Now we have our data back in a single array, but something isn’t quite right. The columns and rows need to be flipped. We can do this using the transpose() function.

[36]:
new_data = np.transpose(new_data)
[37]:
print(new_data)
[[2.01606010e+07 6.55000000e+01 1.86111111e+01]
 [2.01606020e+07 6.58000000e+01 1.87777778e+01]
 [2.01606030e+07 6.84000000e+01 2.02222222e+01]
 [2.01606040e+07 5.75000000e+01 1.41666667e+01]
 [2.01606050e+07 5.14000000e+01 1.07777778e+01]
 [2.01606060e+07 5.22000000e+01 1.12222222e+01]
 [2.01606070e+07 5.69000000e+01 1.38333333e+01]
 [2.01606080e+07 5.42000000e+01 1.23333333e+01]
 [2.01606090e+07 4.94000000e+01 9.66666667e+00]
 [2.01606100e+07 4.95000000e+01 9.72222222e+00]
 [2.01606110e+07 5.40000000e+01 1.22222222e+01]
 [2.01606120e+07 5.54000000e+01 1.30000000e+01]
 [2.01606130e+07 5.83000000e+01 1.46111111e+01]
 [2.01606140e+07 5.97000000e+01 1.53888889e+01]
 [2.01606150e+07 6.34000000e+01 1.74444444e+01]
 [2.01606160e+07 5.78000000e+01 1.43333333e+01]
 [2.01606170e+07 6.04000000e+01 1.57777778e+01]
 [2.01606180e+07 5.73000000e+01 1.40555556e+01]
 [2.01606190e+07 5.63000000e+01 1.35000000e+01]
 [2.01606200e+07 5.93000000e+01 1.51666667e+01]
 [2.01606210e+07 6.26000000e+01 1.70000000e+01]
 [2.01606220e+07 6.17000000e+01 1.65000000e+01]
 [2.01606230e+07 6.09000000e+01 1.60555556e+01]
 [2.01606240e+07 6.11000000e+01 1.61666667e+01]
 [2.01606250e+07 6.57000000e+01 1.87222222e+01]
 [2.01606260e+07 6.96000000e+01 2.08888889e+01]
 [2.01606270e+07 6.07000000e+01 1.59444444e+01]
 [2.01606280e+07 6.54000000e+01 1.85555556e+01]
 [2.01606290e+07 6.58000000e+01 1.87777778e+01]
 [2.01606300e+07 6.57000000e+01 1.87222222e+01]]

That’s better!

Saving our data

With the data in the correct format, we can now save it to a file using the savetxt() function.

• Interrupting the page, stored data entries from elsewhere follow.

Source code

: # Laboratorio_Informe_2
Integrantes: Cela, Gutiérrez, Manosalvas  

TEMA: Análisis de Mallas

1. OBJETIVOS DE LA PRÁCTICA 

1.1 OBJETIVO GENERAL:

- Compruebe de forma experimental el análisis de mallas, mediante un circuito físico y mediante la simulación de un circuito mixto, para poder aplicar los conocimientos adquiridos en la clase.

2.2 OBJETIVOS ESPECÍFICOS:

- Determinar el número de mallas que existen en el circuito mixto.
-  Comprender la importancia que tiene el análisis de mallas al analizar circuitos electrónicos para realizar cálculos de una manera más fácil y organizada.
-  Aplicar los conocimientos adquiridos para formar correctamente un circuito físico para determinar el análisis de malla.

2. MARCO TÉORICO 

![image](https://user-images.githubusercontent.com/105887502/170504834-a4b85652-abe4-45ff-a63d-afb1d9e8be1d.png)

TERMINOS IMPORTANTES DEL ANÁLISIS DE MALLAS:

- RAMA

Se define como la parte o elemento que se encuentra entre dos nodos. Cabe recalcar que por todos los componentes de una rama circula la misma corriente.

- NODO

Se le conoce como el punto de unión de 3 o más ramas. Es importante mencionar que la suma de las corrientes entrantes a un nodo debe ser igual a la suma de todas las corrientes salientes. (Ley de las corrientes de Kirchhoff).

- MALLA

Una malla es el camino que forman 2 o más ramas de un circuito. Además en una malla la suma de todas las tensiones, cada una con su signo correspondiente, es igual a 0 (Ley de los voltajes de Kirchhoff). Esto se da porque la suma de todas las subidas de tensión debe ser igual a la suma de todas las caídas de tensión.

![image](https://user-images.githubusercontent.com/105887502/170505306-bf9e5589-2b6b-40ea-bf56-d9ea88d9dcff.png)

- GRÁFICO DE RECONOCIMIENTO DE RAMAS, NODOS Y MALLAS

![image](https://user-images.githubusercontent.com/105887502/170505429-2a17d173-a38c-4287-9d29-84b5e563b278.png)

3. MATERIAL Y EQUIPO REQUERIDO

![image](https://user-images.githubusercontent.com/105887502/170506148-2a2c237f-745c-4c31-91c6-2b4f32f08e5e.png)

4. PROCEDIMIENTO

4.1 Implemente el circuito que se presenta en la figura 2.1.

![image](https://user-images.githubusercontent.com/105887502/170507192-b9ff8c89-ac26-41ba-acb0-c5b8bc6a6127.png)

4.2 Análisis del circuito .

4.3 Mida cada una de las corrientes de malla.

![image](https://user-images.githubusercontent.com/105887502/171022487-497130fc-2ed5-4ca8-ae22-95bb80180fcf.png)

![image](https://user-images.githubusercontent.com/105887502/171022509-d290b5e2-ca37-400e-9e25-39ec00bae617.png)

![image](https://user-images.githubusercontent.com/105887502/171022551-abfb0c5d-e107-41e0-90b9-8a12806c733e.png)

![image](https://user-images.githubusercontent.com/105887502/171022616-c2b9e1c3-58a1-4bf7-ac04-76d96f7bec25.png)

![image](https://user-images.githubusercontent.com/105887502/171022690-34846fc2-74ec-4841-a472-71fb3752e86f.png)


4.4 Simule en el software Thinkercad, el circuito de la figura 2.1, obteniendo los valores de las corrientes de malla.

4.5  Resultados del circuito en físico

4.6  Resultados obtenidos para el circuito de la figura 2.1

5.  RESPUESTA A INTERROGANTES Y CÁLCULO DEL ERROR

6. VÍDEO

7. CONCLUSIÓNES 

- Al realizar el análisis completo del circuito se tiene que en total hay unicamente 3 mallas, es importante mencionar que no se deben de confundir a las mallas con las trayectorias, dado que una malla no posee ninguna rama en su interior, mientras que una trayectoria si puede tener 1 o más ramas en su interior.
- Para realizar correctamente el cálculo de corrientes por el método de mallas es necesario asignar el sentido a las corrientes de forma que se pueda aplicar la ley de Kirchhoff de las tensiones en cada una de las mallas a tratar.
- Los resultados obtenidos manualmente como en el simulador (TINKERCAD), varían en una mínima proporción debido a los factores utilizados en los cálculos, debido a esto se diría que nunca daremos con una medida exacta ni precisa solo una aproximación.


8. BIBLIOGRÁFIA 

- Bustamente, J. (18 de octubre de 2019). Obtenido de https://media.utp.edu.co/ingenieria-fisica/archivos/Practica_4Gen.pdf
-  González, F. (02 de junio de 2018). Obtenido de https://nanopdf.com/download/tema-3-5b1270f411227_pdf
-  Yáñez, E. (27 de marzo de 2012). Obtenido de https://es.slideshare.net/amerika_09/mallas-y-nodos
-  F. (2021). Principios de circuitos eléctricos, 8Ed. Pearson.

Let’s save our data to a file called converted_temps.csv, where the .csv indicates the data values are separated by commas (comma-separated values).

[38]:
np.savetxt('converted_temps.csv', new_data, delimiter=',')

Cool. We have now saved the array new_data to the file converted_temps.csv with commas between the values (using the delimiter=',' parameter).